*BRIEF:* Starting with the line that contains "(We) move forward" and stopping after the line that contains "Honoring our creed", copy the entries below exactly. Include nothing else.

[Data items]
- - -
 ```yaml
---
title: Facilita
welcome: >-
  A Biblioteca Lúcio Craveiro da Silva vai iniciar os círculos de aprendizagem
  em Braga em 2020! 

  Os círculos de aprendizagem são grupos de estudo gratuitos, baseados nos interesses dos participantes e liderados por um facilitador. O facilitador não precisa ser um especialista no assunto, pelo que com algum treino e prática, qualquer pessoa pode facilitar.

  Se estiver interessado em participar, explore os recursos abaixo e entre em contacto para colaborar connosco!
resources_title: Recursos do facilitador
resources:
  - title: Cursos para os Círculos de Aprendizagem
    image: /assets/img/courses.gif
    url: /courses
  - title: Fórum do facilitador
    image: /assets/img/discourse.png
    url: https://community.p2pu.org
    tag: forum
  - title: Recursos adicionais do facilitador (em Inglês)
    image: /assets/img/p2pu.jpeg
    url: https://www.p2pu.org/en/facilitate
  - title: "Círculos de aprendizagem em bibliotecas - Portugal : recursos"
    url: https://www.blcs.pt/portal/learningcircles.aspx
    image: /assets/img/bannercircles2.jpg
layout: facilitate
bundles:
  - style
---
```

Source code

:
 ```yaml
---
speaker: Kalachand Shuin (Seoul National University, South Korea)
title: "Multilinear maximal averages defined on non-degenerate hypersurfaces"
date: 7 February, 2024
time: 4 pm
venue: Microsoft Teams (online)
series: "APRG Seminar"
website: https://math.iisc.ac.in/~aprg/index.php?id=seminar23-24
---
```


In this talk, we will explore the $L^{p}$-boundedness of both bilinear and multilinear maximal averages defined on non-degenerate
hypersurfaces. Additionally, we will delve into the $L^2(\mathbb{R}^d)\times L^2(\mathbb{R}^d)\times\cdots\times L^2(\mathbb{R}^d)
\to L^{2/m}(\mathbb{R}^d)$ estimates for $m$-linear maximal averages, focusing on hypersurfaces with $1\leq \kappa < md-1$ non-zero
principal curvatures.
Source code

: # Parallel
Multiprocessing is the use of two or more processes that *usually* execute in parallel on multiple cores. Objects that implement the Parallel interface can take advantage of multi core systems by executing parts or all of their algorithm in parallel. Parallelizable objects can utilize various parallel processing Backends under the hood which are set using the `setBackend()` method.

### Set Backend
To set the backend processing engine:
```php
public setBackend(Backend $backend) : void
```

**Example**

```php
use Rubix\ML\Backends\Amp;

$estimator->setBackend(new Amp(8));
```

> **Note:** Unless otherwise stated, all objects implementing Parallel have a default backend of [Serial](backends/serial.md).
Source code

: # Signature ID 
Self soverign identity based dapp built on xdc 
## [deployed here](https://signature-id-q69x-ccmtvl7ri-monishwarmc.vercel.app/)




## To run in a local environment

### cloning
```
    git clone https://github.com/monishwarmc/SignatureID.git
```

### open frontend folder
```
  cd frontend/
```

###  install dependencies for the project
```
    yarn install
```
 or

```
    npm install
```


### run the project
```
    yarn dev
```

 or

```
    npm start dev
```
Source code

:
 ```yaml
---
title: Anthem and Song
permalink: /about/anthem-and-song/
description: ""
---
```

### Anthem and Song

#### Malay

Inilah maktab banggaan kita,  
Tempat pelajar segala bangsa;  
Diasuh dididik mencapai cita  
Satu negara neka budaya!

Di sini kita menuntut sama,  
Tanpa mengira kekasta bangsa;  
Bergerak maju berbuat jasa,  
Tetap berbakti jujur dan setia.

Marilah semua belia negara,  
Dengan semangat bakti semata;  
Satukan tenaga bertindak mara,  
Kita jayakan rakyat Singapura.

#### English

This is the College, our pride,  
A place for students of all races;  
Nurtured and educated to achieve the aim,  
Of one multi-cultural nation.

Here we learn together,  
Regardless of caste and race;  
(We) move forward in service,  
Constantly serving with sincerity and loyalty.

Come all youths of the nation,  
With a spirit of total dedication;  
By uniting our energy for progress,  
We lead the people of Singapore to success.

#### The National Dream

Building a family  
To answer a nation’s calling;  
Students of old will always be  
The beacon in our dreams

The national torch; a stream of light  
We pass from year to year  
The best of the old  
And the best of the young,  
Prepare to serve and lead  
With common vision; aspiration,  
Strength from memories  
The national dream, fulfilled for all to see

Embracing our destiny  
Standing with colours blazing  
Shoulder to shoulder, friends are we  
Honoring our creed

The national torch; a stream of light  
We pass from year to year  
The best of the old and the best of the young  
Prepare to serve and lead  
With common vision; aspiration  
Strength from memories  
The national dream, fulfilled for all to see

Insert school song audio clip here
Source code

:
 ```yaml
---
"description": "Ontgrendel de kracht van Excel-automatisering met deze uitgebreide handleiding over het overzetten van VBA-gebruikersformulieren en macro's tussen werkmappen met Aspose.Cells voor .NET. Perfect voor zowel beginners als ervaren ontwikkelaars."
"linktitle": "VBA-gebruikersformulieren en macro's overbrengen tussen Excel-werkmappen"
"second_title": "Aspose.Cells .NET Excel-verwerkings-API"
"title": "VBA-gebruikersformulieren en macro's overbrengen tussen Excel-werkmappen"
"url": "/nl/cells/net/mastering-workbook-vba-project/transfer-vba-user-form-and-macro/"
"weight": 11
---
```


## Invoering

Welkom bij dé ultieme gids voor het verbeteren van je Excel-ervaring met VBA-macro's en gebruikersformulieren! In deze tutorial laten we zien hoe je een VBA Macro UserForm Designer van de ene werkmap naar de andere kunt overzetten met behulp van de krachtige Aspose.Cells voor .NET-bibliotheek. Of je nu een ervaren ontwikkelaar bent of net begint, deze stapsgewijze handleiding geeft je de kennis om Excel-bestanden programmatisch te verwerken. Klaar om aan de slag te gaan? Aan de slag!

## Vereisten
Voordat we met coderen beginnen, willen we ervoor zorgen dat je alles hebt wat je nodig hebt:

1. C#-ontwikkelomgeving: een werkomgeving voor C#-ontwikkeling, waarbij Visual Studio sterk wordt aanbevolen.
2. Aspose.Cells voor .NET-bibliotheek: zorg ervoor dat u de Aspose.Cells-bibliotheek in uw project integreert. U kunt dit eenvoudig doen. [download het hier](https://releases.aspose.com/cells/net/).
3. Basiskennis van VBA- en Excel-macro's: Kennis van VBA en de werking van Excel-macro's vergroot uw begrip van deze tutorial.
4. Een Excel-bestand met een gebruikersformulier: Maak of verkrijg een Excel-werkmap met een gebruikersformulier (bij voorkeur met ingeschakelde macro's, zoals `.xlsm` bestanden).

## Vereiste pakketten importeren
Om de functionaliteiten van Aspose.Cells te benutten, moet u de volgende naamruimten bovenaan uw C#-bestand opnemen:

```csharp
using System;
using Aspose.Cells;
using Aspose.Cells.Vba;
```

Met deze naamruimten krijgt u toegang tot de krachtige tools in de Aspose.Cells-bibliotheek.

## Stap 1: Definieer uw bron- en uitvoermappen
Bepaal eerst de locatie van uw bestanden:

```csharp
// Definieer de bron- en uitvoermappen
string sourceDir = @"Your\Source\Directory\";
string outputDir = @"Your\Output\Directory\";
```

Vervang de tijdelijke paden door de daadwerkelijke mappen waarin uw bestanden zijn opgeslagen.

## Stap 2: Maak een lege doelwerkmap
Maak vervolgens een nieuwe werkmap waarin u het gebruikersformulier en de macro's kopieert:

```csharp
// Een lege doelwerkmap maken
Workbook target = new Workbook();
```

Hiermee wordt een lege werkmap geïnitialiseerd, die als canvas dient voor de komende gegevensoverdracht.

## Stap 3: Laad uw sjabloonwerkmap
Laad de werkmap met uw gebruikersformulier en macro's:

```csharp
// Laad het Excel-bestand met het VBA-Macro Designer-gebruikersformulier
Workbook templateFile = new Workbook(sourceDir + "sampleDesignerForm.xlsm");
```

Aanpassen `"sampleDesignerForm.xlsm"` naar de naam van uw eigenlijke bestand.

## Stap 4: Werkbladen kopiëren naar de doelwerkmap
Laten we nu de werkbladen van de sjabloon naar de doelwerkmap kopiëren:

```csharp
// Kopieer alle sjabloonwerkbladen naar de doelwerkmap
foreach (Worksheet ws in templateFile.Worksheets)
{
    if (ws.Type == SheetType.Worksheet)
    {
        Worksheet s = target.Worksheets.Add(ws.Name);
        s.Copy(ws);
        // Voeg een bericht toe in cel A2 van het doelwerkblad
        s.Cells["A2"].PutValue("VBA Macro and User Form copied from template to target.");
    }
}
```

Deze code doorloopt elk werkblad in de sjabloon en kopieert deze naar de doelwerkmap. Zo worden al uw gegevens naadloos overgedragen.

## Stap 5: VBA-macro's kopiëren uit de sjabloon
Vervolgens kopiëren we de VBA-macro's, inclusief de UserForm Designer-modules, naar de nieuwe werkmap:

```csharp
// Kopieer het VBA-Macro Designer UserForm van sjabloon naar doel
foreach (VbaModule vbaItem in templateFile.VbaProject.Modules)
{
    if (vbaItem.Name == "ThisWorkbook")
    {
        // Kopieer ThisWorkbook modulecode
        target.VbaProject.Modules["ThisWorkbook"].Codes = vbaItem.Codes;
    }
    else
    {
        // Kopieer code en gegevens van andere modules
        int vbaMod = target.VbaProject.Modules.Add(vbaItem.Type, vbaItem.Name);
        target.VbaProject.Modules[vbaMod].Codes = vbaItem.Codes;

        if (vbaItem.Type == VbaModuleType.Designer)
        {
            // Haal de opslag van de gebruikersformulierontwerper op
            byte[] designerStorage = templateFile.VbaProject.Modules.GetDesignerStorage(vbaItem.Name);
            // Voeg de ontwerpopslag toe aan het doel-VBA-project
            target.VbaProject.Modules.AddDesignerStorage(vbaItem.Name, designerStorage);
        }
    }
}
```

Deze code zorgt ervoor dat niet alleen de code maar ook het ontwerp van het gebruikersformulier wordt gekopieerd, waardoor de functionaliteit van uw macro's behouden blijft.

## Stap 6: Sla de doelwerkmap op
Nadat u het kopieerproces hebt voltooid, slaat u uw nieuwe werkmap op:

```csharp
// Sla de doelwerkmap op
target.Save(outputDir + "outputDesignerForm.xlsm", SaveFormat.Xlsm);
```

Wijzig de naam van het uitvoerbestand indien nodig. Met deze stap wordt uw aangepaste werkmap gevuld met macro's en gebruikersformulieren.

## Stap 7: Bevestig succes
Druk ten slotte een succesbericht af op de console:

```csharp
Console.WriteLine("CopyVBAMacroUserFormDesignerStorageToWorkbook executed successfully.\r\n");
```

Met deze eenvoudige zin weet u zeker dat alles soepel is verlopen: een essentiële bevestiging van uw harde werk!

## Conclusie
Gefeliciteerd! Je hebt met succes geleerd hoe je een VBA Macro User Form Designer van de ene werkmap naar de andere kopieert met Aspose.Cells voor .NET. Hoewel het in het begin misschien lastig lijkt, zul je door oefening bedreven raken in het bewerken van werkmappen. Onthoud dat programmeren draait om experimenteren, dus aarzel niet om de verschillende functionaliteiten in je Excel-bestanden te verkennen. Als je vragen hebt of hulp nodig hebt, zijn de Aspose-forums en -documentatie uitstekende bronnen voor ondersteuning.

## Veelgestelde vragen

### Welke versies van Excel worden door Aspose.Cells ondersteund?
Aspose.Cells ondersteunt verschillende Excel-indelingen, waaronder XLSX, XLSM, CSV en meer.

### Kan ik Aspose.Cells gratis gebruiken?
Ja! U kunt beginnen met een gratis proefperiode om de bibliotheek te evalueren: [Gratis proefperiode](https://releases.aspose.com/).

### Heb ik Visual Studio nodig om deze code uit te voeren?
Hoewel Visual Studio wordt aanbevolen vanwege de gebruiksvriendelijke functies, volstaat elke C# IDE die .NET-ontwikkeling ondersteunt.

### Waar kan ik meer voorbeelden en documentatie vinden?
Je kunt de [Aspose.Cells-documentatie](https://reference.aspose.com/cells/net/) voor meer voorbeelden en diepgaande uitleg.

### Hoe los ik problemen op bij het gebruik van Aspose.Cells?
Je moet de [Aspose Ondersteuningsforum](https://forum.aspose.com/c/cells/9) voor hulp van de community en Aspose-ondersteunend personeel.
- - -
*RESPONSE AREA:*
(We) move forward in service,  
Constantly serving with sincerity and loyalty.

Come all youths of the nation,  
With a spirit of total dedication;  
By uniting our energy for progress,  
We lead the people of Singapore to success.

#### The National Dream

Building a family  
To answer a nation’s calling;  
Students of old will always be  
The beacon in our dreams

The national torch; a stream of light  
We pass from year to year  
The best of the old  
And the best of the young,  
Prepare to serve and lead  
With common vision; aspiration,  
Strength from memories  
The national dream, fulfilled for all to see

Embracing our destiny  
Standing with colours blazing  
Shoulder to shoulder, friends are we  
Honoring our creed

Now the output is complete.